STATEMENT OF THE INVENTION

The present invention creates a regular network of nucleation sites to control the location and growth of nanostructures. These are for example deposited by chemical vapor deposition (CVD) on a substrate, which may advantageously be made of a dielectric material. In other words, the present invention makes it possible to organize the nanostructures on a surface. First, the surface of the substrate is locally functionalized by depositing a nucleation site using a focused ion beam.

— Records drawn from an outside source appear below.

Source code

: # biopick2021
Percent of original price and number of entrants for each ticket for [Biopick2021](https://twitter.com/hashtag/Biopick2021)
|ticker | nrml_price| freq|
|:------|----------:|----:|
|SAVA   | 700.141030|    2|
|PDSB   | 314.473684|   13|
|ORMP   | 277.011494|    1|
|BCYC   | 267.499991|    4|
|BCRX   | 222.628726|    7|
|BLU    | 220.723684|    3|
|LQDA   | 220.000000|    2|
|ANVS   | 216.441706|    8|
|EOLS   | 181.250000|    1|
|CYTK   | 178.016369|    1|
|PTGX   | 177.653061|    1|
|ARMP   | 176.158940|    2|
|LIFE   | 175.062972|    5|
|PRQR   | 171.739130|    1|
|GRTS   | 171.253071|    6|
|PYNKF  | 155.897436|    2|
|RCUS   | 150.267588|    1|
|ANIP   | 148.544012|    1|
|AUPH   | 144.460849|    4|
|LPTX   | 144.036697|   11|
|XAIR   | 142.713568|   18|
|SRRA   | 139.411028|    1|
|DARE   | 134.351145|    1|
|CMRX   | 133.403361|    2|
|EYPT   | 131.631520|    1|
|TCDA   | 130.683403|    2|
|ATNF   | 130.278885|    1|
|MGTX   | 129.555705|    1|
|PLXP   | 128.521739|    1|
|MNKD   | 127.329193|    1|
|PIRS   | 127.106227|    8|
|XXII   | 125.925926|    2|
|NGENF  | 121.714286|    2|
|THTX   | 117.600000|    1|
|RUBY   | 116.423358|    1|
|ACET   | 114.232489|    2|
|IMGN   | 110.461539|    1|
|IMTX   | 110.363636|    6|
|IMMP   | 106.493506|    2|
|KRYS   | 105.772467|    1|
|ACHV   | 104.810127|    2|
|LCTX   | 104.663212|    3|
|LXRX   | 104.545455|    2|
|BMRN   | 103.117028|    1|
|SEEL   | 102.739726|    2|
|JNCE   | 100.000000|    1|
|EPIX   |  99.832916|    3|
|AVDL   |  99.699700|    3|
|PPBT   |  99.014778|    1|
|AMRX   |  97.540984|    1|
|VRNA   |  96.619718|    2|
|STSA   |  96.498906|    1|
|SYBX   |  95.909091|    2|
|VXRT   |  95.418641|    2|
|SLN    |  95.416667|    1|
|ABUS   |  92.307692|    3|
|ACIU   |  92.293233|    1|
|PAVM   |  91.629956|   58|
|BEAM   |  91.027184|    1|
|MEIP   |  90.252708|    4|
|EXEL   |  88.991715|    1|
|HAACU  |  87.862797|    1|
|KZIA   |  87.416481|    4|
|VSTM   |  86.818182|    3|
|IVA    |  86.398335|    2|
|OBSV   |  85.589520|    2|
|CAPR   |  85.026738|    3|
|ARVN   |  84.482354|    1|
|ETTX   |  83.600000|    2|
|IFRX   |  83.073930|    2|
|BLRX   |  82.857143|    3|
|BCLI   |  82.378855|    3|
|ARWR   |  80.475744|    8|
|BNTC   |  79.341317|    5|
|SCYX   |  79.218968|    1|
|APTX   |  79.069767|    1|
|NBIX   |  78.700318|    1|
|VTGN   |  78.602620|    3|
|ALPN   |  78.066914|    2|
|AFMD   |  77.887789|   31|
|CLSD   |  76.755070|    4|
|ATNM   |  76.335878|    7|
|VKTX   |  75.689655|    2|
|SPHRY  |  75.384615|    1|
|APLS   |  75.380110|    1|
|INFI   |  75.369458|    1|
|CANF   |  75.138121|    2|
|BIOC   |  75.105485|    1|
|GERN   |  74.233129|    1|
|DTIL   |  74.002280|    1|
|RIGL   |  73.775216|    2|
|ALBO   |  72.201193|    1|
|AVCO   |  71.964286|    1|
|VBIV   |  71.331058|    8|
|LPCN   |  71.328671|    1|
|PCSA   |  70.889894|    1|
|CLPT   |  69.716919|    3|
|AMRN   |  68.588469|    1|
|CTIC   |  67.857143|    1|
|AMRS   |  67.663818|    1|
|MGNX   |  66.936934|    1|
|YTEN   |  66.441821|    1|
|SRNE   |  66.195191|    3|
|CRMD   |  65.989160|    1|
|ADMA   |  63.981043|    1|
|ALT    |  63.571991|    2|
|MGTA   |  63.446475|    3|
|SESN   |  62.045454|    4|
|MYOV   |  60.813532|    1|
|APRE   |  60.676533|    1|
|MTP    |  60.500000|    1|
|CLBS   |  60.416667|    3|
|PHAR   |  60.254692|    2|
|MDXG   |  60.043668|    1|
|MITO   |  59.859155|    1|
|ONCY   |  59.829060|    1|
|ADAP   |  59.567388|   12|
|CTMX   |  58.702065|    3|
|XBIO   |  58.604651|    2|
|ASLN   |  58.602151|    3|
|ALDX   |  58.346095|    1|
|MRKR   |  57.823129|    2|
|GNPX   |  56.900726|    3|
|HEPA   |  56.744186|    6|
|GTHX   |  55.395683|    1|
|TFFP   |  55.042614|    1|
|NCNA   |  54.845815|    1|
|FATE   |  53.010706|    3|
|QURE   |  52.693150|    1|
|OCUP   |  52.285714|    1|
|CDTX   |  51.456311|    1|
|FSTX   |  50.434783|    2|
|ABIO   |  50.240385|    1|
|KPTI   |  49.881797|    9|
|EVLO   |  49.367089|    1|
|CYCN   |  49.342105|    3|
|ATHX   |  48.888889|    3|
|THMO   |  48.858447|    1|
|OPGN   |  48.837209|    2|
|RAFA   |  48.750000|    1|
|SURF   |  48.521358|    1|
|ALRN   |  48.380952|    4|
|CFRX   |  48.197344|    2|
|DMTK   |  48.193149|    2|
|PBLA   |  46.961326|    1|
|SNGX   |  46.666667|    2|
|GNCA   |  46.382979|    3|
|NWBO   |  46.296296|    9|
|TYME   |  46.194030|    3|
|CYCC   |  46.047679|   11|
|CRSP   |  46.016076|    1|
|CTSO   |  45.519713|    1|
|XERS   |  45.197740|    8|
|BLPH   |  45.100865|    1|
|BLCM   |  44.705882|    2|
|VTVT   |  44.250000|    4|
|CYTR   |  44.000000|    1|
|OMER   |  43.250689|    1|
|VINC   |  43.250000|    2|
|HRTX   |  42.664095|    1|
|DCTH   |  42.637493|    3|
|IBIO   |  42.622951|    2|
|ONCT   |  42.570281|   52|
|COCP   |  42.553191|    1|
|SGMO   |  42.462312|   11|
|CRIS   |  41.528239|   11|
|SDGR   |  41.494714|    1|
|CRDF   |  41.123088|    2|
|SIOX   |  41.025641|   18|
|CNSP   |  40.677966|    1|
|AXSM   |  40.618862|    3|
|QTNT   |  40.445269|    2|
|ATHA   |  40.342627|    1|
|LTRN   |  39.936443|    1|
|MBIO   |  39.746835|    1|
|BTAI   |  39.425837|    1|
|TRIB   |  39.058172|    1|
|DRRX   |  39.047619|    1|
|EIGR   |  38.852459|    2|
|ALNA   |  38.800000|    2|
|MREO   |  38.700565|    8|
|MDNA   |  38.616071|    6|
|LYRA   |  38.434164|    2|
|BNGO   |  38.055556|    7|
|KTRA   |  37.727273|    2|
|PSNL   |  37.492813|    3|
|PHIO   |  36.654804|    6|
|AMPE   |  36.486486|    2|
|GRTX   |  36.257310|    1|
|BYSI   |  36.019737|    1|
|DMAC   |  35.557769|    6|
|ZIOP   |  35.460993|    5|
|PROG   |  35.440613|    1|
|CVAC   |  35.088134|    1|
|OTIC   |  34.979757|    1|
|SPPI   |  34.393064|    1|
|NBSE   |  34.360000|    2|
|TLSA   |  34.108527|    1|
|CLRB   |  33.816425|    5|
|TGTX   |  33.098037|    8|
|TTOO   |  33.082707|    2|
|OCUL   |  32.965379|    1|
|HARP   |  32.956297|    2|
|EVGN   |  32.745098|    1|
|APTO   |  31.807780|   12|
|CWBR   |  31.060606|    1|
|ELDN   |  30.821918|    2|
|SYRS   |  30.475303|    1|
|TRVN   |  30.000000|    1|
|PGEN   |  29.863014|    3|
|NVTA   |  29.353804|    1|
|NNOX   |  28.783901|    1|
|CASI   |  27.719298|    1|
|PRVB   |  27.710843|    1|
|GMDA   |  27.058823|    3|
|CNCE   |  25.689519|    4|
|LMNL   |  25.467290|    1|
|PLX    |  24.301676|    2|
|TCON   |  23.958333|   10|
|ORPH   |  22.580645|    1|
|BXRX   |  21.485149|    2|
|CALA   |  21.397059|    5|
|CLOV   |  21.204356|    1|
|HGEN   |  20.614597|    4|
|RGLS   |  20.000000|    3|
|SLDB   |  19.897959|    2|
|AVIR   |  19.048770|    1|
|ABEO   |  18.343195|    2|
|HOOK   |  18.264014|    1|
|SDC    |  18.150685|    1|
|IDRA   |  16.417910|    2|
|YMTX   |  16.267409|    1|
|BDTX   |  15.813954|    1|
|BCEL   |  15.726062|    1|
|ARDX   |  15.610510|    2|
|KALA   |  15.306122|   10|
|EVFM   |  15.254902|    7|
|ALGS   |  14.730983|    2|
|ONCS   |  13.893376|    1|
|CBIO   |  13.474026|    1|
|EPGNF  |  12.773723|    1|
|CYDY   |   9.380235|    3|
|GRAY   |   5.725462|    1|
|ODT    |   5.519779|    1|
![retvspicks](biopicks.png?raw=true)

(FIB), for example a beam of silicon ions or germanium ions. In a second step, the nanostructures grow, for example by chemical vapor deposition (CVD), selectively on the nucleation sites previously formed by the FIB. According to the invention, nucleation centers are therefore regularly deposited by means of a beam of focused ions FIB (Focused Ion Beam). Three-dimensional nanostructures then grow selectively on the nucleation centers thus formed. The invention makes it possible in particular to produce, on insulator, an organized deposition of semiconductor nano-structures, for example of silicon or Germanium or in semiconductor material of column IV or of type III - V. It is also possible to prepare metallic nanostructures. The localization of these nanostructures is controlled since the FIB allows a very local irradiation, therefore the formation of very localized growth sites, and allows a control of the spacing between nanostructures. Finally, the density of these nanostructures is also controlled, since it is equal to the density of sites created by FIB. The size of the nanostructures is therefore properly controlled, and the size dispersion is reduced compared to a random deposition of nanostructures. The element used to irradiate may be the same as, or may have properties close to, the constituent element of nanostructures. The electrical or optical properties of the nanostructures are therefore not degraded by the presence of impurities.

BRIEF DESCRIPTION OF THE FIGURES Figures 1 and 2 represent steps of a method according to the invention.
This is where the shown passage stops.